I have been in business full time almost a year. After being in business about 4 months, I hired an accountant, who has been very helpful and a good consultant. She told me that I am supposed to collect sales tax on my cabs, same as the big box stores, but I have lost jobs because of my higher price. I show the estimate with subtotal, sales tax, total figure, but usually the customer just sees that I am 500-700 higher that the next guy. I don't think my competitors include sales tax in their estimate. What should I do? Leave the sales tax line out of the estimate? Surprise the customer at the end of the job with the sales tax charge? Don't say anything to the customer about sales tax and build it into my estimate?
(Business and Management Forum)
From contributor A:
In South Carolina I do not have to collect sales tax as long as I pay sales tax on my supplies. In other words, I am not sales tax exempt. It may be different in your state, but I believe your accountant should be able to guide you on this.
I don't know about other states and I know 1/2% is not much, but it's money that is yours. As far as Florida sales tax, there are about a million rules depending on what your business is classified as (contractor, construction, manufacturer, installer, etc.), what type of work you are performing, if you use materials or if it's just labor, and if the moon is in the waxing phase. It's just crazy.

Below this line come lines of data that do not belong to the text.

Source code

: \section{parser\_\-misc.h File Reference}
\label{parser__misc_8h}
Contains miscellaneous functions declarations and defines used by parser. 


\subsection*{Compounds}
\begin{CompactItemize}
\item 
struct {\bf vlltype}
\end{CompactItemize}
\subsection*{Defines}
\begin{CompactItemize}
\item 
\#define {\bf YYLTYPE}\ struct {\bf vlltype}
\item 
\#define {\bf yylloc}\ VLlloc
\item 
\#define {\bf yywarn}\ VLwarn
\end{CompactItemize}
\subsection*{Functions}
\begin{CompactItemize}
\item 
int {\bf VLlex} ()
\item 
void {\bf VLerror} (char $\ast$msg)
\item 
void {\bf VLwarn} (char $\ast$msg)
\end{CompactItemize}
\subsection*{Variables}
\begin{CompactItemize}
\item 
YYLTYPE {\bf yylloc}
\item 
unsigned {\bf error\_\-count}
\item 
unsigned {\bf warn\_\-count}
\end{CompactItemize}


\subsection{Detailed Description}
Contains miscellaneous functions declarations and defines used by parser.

One more thing. You should lose jobs because other shops are lower than you. If your prices are set correctly, you should get about 30-40% of what you estimate. You don't bid. You tell them what it will cost. If it's too much, tell them you can work to their price, but they have to give up stuff. Lower quality slides, different wood, different construction methods, whatever. We are highly skilled professionals in a dying breed and should be paid as such.

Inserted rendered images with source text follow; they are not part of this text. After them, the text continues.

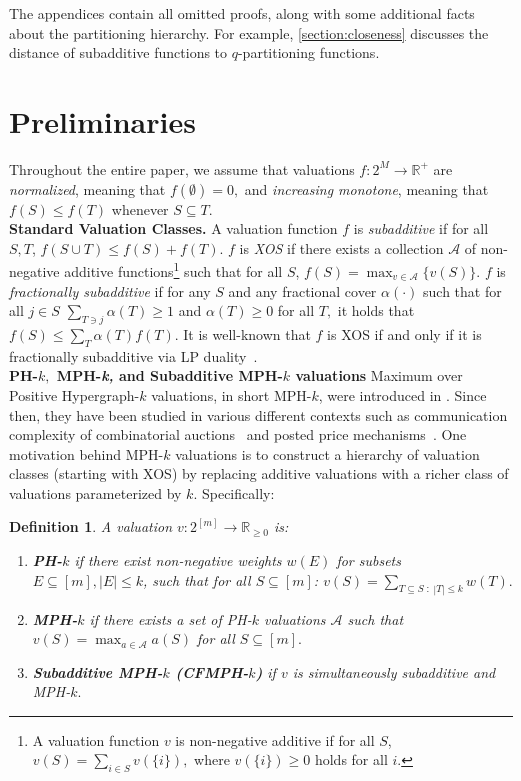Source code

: \documentclass[11pt]{article}%
\newtheorem{definition}[theorem]{Definition}
\numberwithin{theorem}{subsection}
\def\hmath$#1${\texorpdfstring{{\rmfamily\textit{#1}}}{#1}}
\begin{document}
The appendices contain all omitted proofs, along with some additional facts about the partitioning hierarchy. For example, \cref{section:closeness} discusses the distance of subadditive functions to $q$-partitioning functions.

\section{Preliminaries}\label{sec:prelim}
Throughout the entire paper, we assume that valuations
$f:2^M\longrightarrow \mathbb{R}^+$ are \textit{normalized}, meaning that $f(\emptyset) = 0,$ and \textit{increasing monotone}, meaning that $f(S)\le f(T)$ whenever $S\subseteq T.$\\

\noindent\textbf{Standard Valuation Classes.} A valuation function $f$ is \emph{subadditive} if for all $S,T$, $f(S \cup T) \leq f(S) + f(T)$. $f$ is \emph{XOS} if there exists a collection $\mathcal{A}$ of non-negative additive functions\footnote{A valuation function $v$ is non-negative additive if for all $S$, $v(S)=\sum_{ i \in S} v(\{i\}),$ where $v(\{i\})\geq 0$ holds for all $i.$} such that for all $S$, $f(S)=\max_{v\in \mathcal{A}}\{v(S)\}$. $f$ is \emph{fractionally subadditive} if for any $S$ and any fractional cover $\alpha(\cdot)$ such that for all $j \in S$ $\sum_{T\ni j} \alpha(T) \geq 1$ and $\alpha(T)\geq 0$ for all $T,$ it holds that $f(S) \leq \sum_{T} \alpha(T) f(T)$. It is well-known that $f$ is XOS if and only if it is fractionally subadditive via LP duality~\cite{Feige09}. \\



\noindent\textbf{PH-$k,$ MPH-\hmath$k,$ and Subadditive MPH-$k$ valuations}
Maximum over Positive Hypergraph-$k$ valuations, in short MPH-$k$, were introduced in \cite{FeigeFIILS15}. Since then, they have been studied in various different contexts such as communication complexity of combinatorial auctions~\cite{EzraFNTW19} and posted price mechanisms~\cite{FeldmanGL15}. One motivation behind MPH-$k$ valuations is to construct a hierarchy of valuation classes (starting with XOS) by replacing additive valuations with a richer class of valuations parameterized by $k$. Specifically:

\begin{definition}
A valuation $v:2^{[m]}\longrightarrow \mathbb{R}_{\ge 0}$ is:
\begin{enumerate}
    \item \textbf{PH-$k$} if there exist non-negative weights $w(E)$ for subsets $E\subseteq [m], |E| \leq k$, such that for all $S\subseteq [m]$: $\displaystyle v(S) = \sum_{T\subseteq S\; : \; |T|\le k} w(T).$
    \item \textbf{MPH-$k$} if there exists a set of PH-$k$ valuations $\mathcal{A}$ such that $\displaystyle v(S) = \max_{a\in \mathcal{A}} a(S)$ for all $S\subseteq[m].$
    \item \textbf{Subadditive MPH-$k$ (CFMPH-$k$)} if $v$ is simultaneously subadditive and MPH-$k.$ 
\end{enumerate}
\end{definition}
\end{document}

If the homeowner is buying the cabinetry directly from me, no install, then I charge tax on the total cost of the kitchen (same as a box store).

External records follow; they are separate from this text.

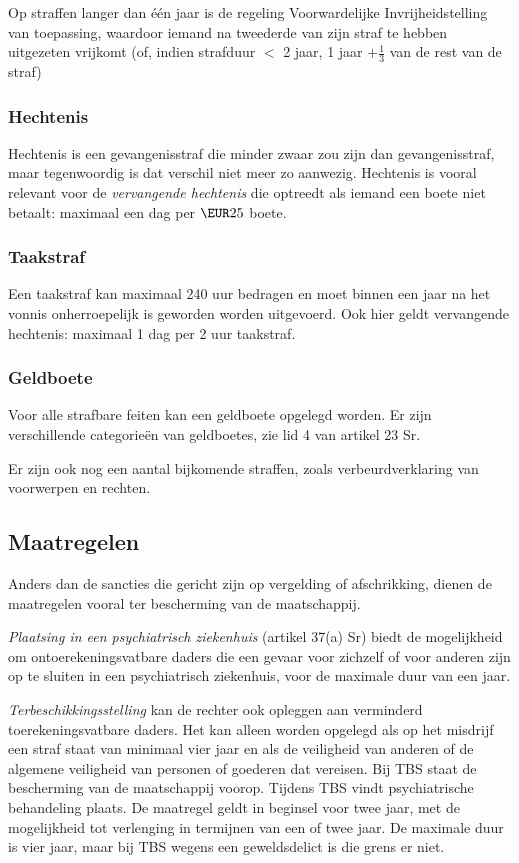 \documentclass{article}
\begin{document}
Op straffen langer dan \'e\'en jaar is de regeling Voorwardelijke
Invrijheidstelling van toepassing, waardoor iemand na tweederde van zijn straf
te hebben uitgezeten vrijkomt (of, indien strafduur $<$ 2 jaar, 1 jaar
$+\frac{1}{3}$ van de rest van de straf)

\subsubsection{Hechtenis}

Hechtenis is een gevangenisstraf die minder zwaar zou zijn dan gevangenisstraf,
maar tegenwoordig is dat verschil niet meer zo aanwezig. Hechtenis is vooral
relevant voor de \emph{vervangende hechtenis} die optreedt als iemand een boete
niet betaalt: maximaal een dag per $\EUR 25$ boete.

\subsubsection{Taakstraf}

Een taakstraf kan maximaal 240 uur bedragen en moet binnen een jaar na het vonnis
onherroepelijk is geworden worden uitgevoerd. Ook hier geldt vervangende hechtenis:
maximaal 1 dag per 2 uur taakstraf.

\subsubsection{Geldboete}

Voor alle strafbare feiten kan een geldboete opgelegd worden. Er zijn verschillende
categorie\"en van geldboetes, zie lid 4 van artikel 23 Sr.

Er zijn ook nog een aantal bijkomende straffen, zoals verbeurdverklaring van voorwerpen
en rechten.

\subsection{Maatregelen}

Anders dan de sancties die gericht zijn op vergelding of afschrikking, dienen
de maatregelen vooral ter bescherming van de maatschappij.

\emph{Plaatsing in een psychiatrisch ziekenhuis} (artikel 37(a) Sr) biedt de
mogelijkheid om ontoerekeningsvatbare daders die een gevaar voor zichzelf of
voor anderen zijn op te sluiten in een psychiatrisch ziekenhuis, voor de
maximale duur van een jaar.

\emph{Terbeschikkingsstelling} kan de rechter ook opleggen aan verminderd
toerekeningsvatbare daders. Het kan alleen worden opgelegd als op het misdrijf
een straf staat van minimaal vier jaar en als de veiligheid van anderen of de
algemene veiligheid van personen of goederen dat vereisen. Bij TBS staat de
bescherming van de maatschappij voorop. Tijdens TBS vindt psychiatrische
behandeling plaats. De maatregel geldt in beginsel voor twee jaar, met de
mogelijkheid tot verlenging in termijnen van een of twee jaar. De maximale duur
is vier jaar, maar bij TBS wegens een geweldsdelict is die grens er niet.
\end{document}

General contractor is buying the cabinets, then charge tax on materials, again no install.
If either buys the cabinets but my company is doing the install, then charge tax on the materials, but none on the labor of building the cabinets or the install.
If either buys the cabinets and I am subbing out the install, then charge tax on the kitchen cabinets and not the install (install in that case is a service).
I do have an accountant and we had trouble interpreting the laws, so we called the IRS office in our area to get it correct. As for how I write up my estimates, I give them a subtotal and then state after that it's "plus all appl. taxes." I got this idea from a local building materials yard. The client brought in their bid and wanted to know why I was so much higher. At that time I gave them the grand total with the tax included. When I pointed that out to the customer and we figured the tax on his, I was only $1000.00 higher with a much better product, and the customer went with me. From then on, I point out to the customer that the price does not include the tax on the estimate.